INFORMATION SUPPLIED –

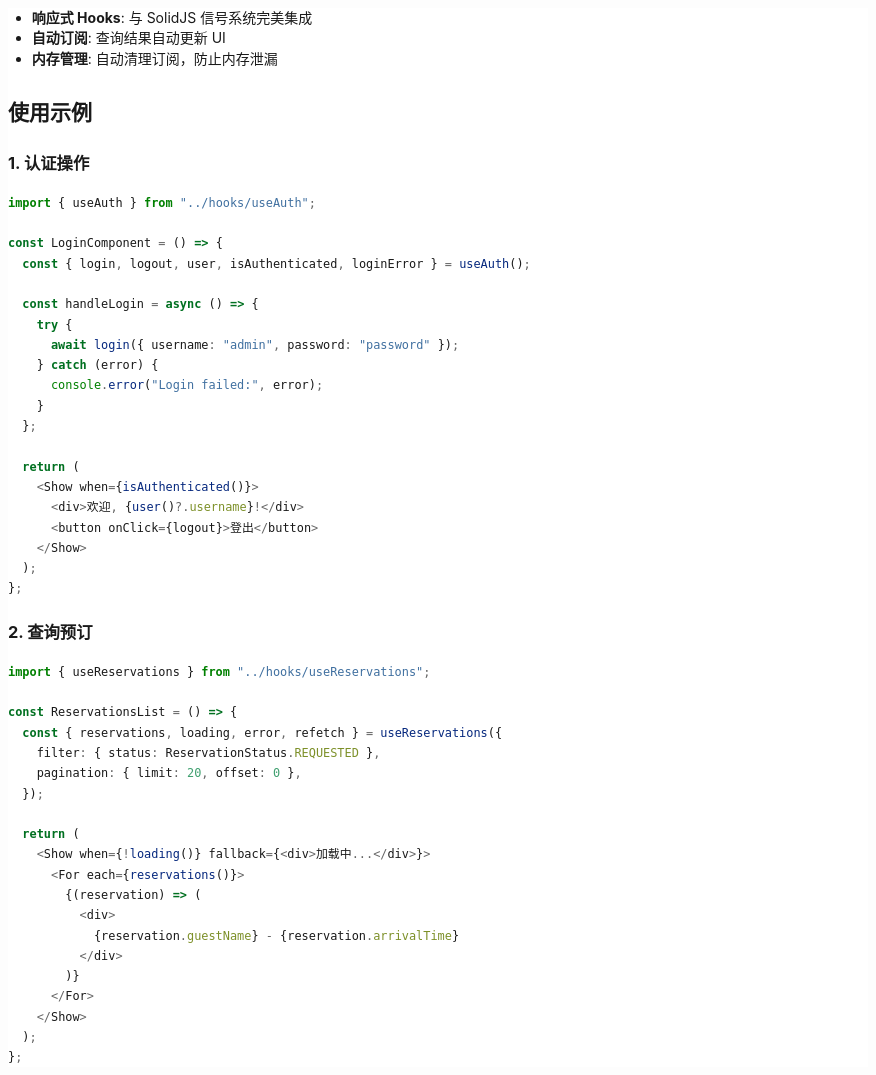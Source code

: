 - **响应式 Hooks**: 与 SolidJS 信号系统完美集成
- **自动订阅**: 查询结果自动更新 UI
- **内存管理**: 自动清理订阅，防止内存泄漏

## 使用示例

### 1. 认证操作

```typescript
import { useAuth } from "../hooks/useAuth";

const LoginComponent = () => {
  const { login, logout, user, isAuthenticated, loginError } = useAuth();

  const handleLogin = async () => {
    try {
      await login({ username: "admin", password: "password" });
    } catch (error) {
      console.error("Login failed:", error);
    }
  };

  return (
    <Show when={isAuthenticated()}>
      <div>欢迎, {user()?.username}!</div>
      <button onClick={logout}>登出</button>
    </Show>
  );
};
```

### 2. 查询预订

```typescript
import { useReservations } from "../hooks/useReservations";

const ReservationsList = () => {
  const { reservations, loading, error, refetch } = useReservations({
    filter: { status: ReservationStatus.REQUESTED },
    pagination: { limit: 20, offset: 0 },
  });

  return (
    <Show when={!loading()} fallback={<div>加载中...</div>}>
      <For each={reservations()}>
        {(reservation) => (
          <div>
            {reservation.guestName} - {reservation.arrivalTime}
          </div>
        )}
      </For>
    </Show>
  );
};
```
--
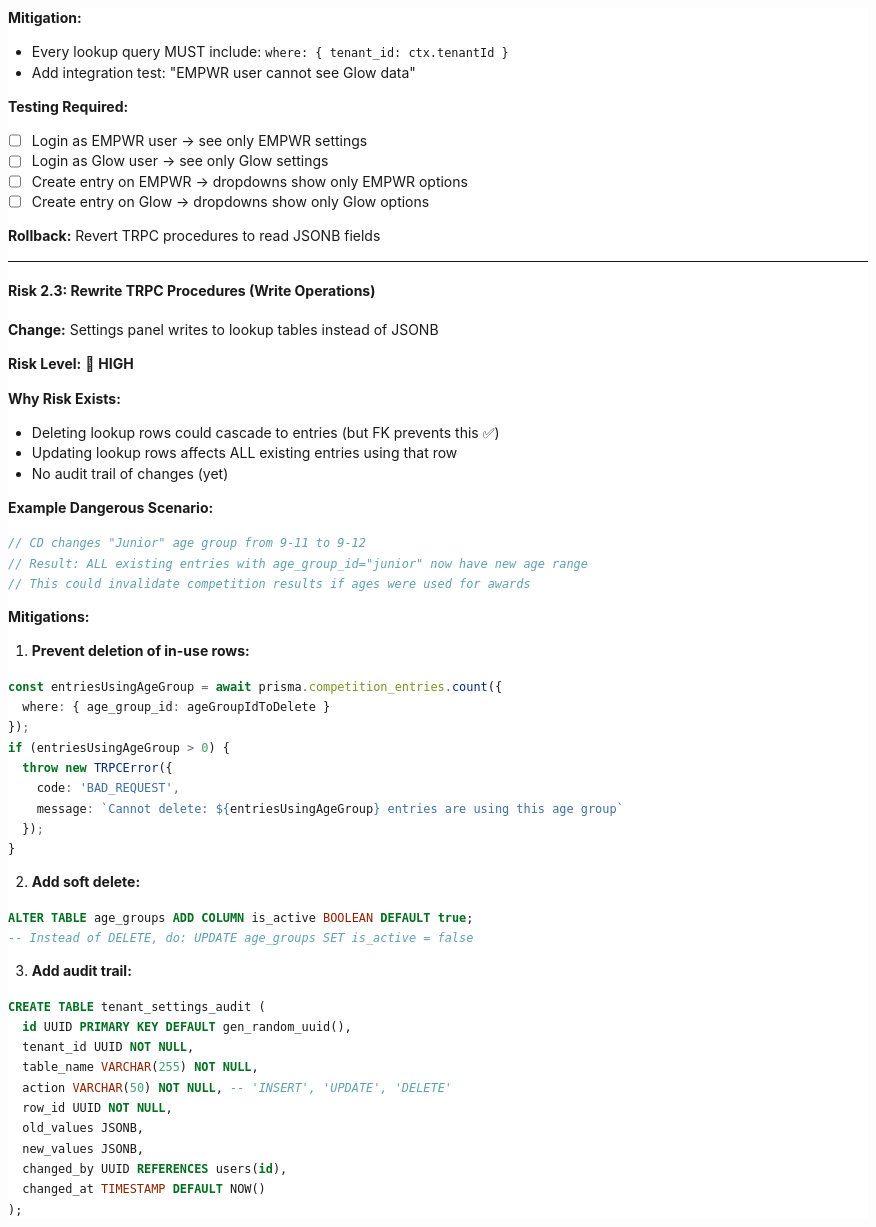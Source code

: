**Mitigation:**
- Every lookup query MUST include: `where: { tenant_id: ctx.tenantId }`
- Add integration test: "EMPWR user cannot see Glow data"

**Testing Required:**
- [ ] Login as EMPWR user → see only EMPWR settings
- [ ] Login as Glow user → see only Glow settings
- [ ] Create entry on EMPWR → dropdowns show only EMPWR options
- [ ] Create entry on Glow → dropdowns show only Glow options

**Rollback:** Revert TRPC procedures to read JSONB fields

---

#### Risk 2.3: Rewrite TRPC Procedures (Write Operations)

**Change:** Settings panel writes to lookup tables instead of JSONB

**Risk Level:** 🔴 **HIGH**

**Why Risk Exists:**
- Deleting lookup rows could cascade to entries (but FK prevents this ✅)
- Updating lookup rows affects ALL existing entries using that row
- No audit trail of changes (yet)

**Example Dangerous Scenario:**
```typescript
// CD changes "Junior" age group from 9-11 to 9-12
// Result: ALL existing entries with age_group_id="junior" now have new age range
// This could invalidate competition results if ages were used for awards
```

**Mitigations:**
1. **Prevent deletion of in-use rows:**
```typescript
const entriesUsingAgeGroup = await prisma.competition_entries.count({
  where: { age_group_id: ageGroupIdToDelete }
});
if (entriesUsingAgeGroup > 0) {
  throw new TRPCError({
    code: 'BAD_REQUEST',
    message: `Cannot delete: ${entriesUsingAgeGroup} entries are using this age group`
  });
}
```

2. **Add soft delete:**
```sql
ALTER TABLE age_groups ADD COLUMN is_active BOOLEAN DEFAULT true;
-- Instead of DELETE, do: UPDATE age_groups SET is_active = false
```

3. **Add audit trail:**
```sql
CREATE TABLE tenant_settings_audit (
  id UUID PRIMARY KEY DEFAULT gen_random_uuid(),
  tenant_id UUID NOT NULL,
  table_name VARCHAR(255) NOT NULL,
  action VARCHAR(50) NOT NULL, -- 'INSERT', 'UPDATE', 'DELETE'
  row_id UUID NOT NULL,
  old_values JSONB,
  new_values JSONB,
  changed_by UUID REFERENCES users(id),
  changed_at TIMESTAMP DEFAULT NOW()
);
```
---
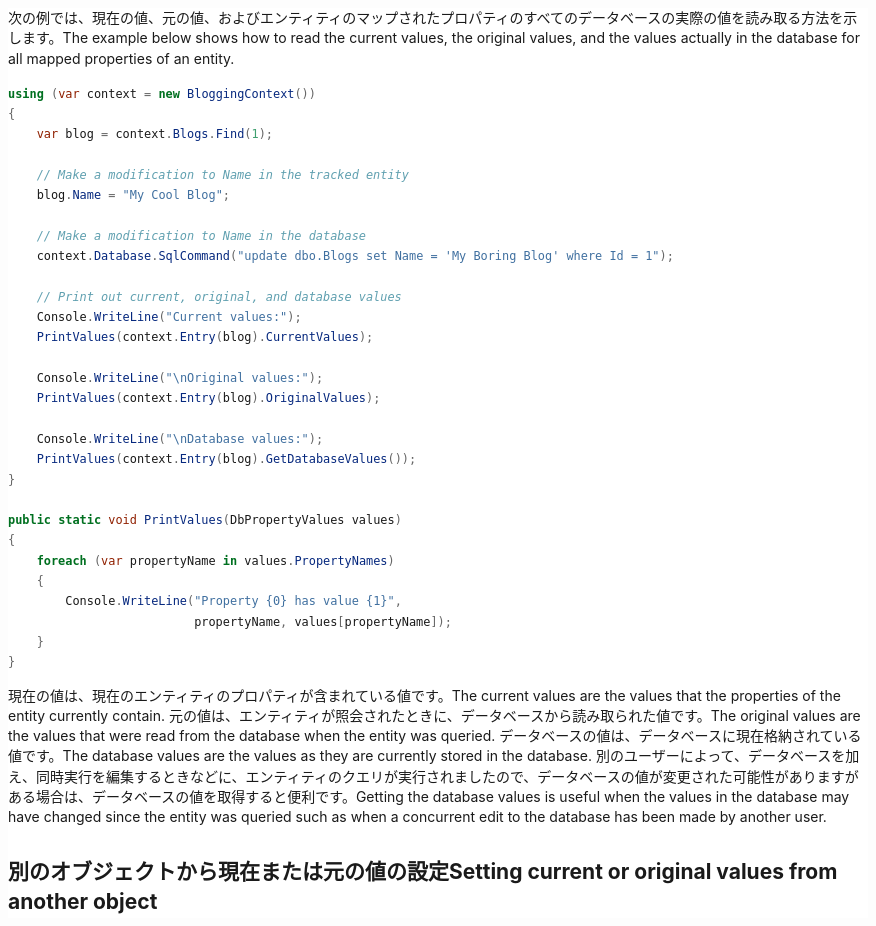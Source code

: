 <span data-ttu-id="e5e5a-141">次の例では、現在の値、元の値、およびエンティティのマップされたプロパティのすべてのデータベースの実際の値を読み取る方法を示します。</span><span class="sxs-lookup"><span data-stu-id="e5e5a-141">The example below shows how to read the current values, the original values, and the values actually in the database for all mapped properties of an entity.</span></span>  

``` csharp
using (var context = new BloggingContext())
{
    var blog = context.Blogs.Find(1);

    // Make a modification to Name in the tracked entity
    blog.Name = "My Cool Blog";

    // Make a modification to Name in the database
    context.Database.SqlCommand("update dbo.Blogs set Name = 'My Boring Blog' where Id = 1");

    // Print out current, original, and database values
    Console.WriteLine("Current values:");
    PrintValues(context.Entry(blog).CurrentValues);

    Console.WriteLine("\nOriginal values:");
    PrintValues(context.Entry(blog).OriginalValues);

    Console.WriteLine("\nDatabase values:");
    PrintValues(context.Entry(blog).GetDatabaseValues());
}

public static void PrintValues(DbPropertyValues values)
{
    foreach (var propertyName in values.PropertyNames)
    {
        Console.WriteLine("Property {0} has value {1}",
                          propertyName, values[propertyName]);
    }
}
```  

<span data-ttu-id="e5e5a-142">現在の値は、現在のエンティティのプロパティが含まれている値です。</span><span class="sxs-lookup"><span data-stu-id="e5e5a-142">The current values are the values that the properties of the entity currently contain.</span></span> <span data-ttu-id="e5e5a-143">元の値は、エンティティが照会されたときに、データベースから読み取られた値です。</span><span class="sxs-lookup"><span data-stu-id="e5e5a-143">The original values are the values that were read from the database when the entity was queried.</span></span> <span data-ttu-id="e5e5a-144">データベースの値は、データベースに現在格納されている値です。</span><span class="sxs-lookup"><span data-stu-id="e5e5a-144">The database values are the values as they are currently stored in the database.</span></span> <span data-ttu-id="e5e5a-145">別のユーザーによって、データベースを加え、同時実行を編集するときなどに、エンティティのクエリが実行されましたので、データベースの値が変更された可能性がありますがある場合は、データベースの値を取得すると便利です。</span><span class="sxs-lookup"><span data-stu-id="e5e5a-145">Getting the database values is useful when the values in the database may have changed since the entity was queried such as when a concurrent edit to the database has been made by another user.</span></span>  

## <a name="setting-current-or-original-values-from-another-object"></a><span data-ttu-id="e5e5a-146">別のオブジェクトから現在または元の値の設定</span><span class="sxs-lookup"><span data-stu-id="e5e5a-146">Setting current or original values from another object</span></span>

WHAT YOU HAVE TO DO – Find every line in the records that has the word "WriteLine". Copy those lines.

SOLUTION TO THIS EXERCISE –
    Console.WriteLine("Current values:");
    Console.WriteLine("\nOriginal values:");
    Console.WriteLine("\nDatabase values:");
        Console.WriteLine("Property {0} has value {1}",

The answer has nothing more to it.